Xpra: Ticket #426: multiplexing multiple xpra instances through one port

The problem is that in some situations, the servers may well be sitting behind firewalls that only allow outgoing connections to selected ports (usually 80 and 443 for web browsing). One solution to this problem is to use SSH or a VPN server running on one of those ports, but these options have their own problems (key exchange, shell account access, etc)

r4326 implements a proof of concept proxy server (accessible via "xpra proxy"): the user connects to this server and after authentication (if required - usually/probably should be) the packets are forwarded to the real server. The encryption and compression is only enabled between client and proxy, and not between proxy and server. (though we could quite easily add options to change this)

What is still needed to make this functional:

threading/processes: how many concurrent connections can we handle before this becomes the bottleneck? (at the moment, the POC server can only handle a single connection)
handle disconnection from either end gracefully
how do we lookup the real server to connect to?
- a shell script could be a little expensive but is more flexible
- a lookup file?

Other things this may be useful for:

this could be used for load balancing
security? (it is easier to isolate the servers from the clients)
we could make the proxy server stateful and let it deal with hardware video encoding: in VM hosted environments the guests do not have easy access to hardware, but the host does. The proxy could tell the server to send all frames as plain rgb+lz4, and then it would just replace the frames with video encoded data. (later, this could be taken one step further and the guests could use a shared memory mechanism to avoid using the virtual network for sending frames to the host)

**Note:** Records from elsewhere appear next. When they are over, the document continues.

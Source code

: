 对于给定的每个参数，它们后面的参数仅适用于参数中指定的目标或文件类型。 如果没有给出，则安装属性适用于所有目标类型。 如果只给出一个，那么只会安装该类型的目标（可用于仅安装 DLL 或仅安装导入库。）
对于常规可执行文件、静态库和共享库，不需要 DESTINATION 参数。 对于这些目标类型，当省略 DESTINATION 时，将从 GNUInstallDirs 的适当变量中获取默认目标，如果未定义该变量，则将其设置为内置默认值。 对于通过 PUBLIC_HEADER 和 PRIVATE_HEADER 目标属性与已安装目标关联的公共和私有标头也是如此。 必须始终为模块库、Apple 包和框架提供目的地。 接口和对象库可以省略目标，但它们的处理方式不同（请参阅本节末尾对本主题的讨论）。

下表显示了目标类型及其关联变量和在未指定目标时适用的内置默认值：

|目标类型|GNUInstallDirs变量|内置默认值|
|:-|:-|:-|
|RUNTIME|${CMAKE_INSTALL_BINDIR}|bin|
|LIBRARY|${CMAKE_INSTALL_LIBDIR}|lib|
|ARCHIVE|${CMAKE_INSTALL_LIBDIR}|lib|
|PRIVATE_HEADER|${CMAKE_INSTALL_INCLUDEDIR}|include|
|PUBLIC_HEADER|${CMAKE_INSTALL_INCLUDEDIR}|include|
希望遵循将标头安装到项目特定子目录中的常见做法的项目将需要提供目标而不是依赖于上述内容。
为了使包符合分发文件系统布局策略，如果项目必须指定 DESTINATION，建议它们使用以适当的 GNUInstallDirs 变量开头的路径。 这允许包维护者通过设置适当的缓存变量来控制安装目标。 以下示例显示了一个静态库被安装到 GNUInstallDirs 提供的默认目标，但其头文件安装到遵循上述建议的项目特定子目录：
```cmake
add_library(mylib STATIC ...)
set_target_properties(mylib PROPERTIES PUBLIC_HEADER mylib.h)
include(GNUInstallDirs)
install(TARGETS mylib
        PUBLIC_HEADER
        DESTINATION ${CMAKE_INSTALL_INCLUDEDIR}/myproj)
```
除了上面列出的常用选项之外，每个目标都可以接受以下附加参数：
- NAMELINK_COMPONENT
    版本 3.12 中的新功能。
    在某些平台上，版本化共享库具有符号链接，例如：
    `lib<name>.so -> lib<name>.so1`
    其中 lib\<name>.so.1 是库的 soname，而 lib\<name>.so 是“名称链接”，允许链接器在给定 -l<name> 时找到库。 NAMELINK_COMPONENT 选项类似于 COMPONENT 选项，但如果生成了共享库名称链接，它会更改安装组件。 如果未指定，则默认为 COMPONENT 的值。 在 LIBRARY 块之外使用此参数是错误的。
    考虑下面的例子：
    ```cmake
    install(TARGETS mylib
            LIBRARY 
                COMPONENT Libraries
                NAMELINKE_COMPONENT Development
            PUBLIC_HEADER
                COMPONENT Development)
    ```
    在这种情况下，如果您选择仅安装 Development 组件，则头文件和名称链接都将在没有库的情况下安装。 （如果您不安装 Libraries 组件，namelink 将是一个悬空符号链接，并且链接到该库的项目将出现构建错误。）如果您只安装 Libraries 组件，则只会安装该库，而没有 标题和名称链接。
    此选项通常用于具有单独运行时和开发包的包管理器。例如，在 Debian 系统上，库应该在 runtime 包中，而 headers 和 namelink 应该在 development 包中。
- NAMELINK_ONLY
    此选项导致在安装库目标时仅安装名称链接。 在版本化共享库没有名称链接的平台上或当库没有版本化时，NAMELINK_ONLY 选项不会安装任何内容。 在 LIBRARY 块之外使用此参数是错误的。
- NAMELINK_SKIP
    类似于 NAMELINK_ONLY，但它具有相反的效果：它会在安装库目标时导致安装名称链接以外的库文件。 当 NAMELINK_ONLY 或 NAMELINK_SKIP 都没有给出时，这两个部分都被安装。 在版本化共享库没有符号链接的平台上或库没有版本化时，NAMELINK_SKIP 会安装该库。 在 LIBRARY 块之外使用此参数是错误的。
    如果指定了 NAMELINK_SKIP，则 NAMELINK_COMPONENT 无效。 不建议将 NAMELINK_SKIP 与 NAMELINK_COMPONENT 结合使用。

Sun, 22 Sep 2013 14:10:34 GMT - Antoine Martin:

We probably want to make this *the* default proxy for all sessions on a local system (in TCP mode - SSH has user auth already), and allow system level authentication (via PAM on Linux, per platform auth), it should support "xpra list" too. So we need to specify the username, probably add a "--username=NNNN" switch? (and/or support tcp:username@host:port). Then there are threading issues, at the moment we start many threads per connection (2 for reading and 2 for writing), which is fine when you typically have just one connection active at a time, but this becomes a problem if we want to proxy for dozens of users. Even more so if the proxy handles picture encoding (one more thread..) We also need to deal with session discoverability, and this is a good reason for moving the server sockets to /tmp/. Backwards compatibility can be achieved by symlinking to the old location, checking both locations, (and maybe even adding some code to the run-xpra script?) Then ideally we would want some sort of privilege separation between the code that needs root (socket binding, connecting to xpra sockets in /tmp/) and the code that runs once authenticated (IO and encoding).

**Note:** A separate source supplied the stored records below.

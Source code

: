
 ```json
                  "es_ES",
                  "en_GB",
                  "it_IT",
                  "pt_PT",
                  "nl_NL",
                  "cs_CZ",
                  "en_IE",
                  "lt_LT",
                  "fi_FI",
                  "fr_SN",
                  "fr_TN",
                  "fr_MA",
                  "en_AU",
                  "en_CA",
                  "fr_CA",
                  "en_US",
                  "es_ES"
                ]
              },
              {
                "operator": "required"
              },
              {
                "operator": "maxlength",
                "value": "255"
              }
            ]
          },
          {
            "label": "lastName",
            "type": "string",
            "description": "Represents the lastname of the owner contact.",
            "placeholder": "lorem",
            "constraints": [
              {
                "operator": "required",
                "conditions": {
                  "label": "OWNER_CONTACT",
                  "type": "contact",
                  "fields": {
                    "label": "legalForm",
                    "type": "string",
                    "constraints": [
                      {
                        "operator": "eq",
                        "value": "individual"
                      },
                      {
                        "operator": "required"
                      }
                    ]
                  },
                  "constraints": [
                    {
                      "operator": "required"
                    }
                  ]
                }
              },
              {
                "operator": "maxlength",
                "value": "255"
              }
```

Sun, 29 Sep 2013 15:13:10 GMT - Antoine Martin:

Here's how I think this is going to work using the python multiprocessing module:

proxy runs as root (generally - not strictly required)
add an authentication option: --auth=pam|win32security|ldap|file|script...

(and maybe this can be used for regular servers too?)

when we receive a new connection, we process authentication via one of the auth modules
this auth module checks username/password/[display]?

(maybe think about modules that can use a challenge rather than using a plain password) and returns: real uid, real server URI(s), [xpra env options], [session options]

the server can then launch a sub-process, passing it the socket connection (as per this example) and let it deal with changing uid, etc

Notes:

maybe disallow system auth if we're connecting from a non-encrypted TCP socket?
support "xpra list"
don't want to use sendmsg and completely separate processes
connecting to the real server: can't think of any disadvantages of doing it in the subprocess

Mon, 30 Sep 2013 11:38:58 GMT - Antoine Martin: attachment set

attachment set to auth-v3.patch

splits authentication from server core, adds auth modules and keyfile so password file and encryption keyfile can be different

Wed, 02 Oct 2013 10:29:40 GMT - Antoine Martin: attachment set

attachment set to auth-v5.patch

updated patch (broken multiprocessor support..)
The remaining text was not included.